Choosing to Create a Stored Procedure with In-Line Code or with Code Uploaded from a Stage¶
As is the case with Python UDFs, you can either create an in-line stored procedure or a stored procedure with code uploaded from a stage.
In an in-line stored procedure, you write your Python code in the AS clause of the CREATE PROCEDURE statement. For example:
CREATE OR REPLACE PROCEDURE MYPROC(from_table STRING, to_table STRING, count INT) RETURNS STRING LANGUAGE PYTHON RUNTIME_VERSION = '3.8' PACKAGES = ('snowflake-snowpark-python') HANDLER = 'run' AS $$ def run(session, from_table, to_table, count): session.table(from_table).limit(count).write.save_as_table(to_table) return "SUCCESS" $$;
In a stored procedure created with code uploaded from a stage, you write your Python code in a
.py
source file. For example you could put the following code into a file calledmy_py_file.py
:def run(session, from_table, to_table, count): session.table(from_table).limit(count).write.save_as_table(to_table) return "SUCCESS"
You then upload the file to a stage and execute the CREATE PROCEDURE command, pointing to the file on the stage. For example:
CREATE OR REPLACE PROCEDURE MYPROC(from_table STRING, to_table STRING, count INT) RETURNS INT LANGUAGE PYTHON RUNTIME_VERSION = '3.8' PACKAGES = ('snowflake-snowpark-python') IMPORTS = ('@mystage/my_py_file.py') HANDLER = 'my_py_file.run';
Writing the Python Code for the Stored Procedure¶
For the code for your stored procedure, you must write a Python method or function.
Planning to Write Your Stored Procedure¶
As described below, the Python code for your stored procedure has the same constraints as the code for a Python UDF. When planning to write your stored procedures, you should take those constraints into consideration.
Limit the Amount of Memory Consumed¶
As is the case with Python UDFs, Snowflake places limits on a method or function in terms of the amount of memory needed.
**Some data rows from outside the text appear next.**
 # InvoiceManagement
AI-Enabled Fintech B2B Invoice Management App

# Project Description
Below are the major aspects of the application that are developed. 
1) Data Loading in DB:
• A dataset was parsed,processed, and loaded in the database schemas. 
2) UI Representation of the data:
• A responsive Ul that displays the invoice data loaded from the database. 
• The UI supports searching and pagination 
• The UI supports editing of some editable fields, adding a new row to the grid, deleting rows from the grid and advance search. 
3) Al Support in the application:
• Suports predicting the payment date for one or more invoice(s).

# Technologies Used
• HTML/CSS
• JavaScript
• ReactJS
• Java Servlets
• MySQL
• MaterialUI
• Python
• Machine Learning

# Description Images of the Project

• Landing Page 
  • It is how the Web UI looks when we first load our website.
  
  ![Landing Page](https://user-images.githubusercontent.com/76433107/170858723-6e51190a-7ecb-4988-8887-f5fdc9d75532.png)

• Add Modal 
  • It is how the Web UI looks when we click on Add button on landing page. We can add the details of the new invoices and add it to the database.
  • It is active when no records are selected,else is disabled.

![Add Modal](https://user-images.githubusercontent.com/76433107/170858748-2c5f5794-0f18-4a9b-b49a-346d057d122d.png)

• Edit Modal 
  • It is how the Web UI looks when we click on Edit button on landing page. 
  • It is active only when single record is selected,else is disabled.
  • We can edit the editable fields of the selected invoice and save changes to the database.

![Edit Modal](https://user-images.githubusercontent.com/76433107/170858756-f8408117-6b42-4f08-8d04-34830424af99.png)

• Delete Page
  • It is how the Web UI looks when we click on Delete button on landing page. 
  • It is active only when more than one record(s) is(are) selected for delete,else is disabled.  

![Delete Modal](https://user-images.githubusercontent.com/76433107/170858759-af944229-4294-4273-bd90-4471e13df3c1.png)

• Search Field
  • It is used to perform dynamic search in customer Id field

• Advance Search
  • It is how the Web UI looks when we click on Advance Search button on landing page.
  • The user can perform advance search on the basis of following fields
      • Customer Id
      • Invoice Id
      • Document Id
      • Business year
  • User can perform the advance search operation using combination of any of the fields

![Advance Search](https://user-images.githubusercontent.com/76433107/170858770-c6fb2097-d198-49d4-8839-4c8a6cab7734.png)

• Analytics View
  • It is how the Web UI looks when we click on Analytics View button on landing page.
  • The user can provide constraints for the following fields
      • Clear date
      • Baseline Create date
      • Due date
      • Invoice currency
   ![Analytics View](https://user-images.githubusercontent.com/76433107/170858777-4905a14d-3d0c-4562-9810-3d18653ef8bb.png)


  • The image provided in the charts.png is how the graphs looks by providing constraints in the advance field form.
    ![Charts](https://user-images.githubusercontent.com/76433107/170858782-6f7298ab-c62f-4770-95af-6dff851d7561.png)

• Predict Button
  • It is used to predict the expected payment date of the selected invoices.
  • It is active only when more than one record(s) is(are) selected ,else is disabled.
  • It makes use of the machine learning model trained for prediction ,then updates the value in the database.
In your method or function, you should avoid consuming too much memory.
Write Thread-Safe Code¶
Similarly, as is the case with Python UDFs, you should make sure that your method or function is thread safe.
Understand the Security Restrictions¶
Your method or function runs within a restricted engine, so you should follow the same rules as documented for Python UDFs.
Decide on Using Owner’s Rights or Caller’s Rights¶
In addition, when planning to write your stored procedure, consider whether you want the stored procedure to run with caller’s rights or owner’s rights.
Be Aware of snowflake-snowpark-python Version¶
The snowflake-snowpark-python library available in the Python Stored Procedure environment is usually one version behind the publicly released version. This is due to the limitations of the Stored Procedures release process. Use this SQL to find out the latest available snowflake-snowpark-python version.
select * from information_schema.packages where package_name = 'snowflake-snowpark-python' order by version desc;
Writing the Method or Function¶
When writing the method or function for the stored procedure, note the following:
Specify the Snowpark
Session
object as the first argument of your method or function. When you call your stored procedure, Snowflake automatically creates aSession
object and passes it to your stored procedure. (You cannot create theSession
object yourself.)For the rest of the arguments and for the return value, use the Python types that correspond to Snowflake data types. Snowflake supports the Python data types listed in SQL-Python Data Type Mappings for Parameters and Return Types
Accessing Data in Snowflake from Your Stored Procedure¶
To access data in Snowflake, use the Snowpark library APIs.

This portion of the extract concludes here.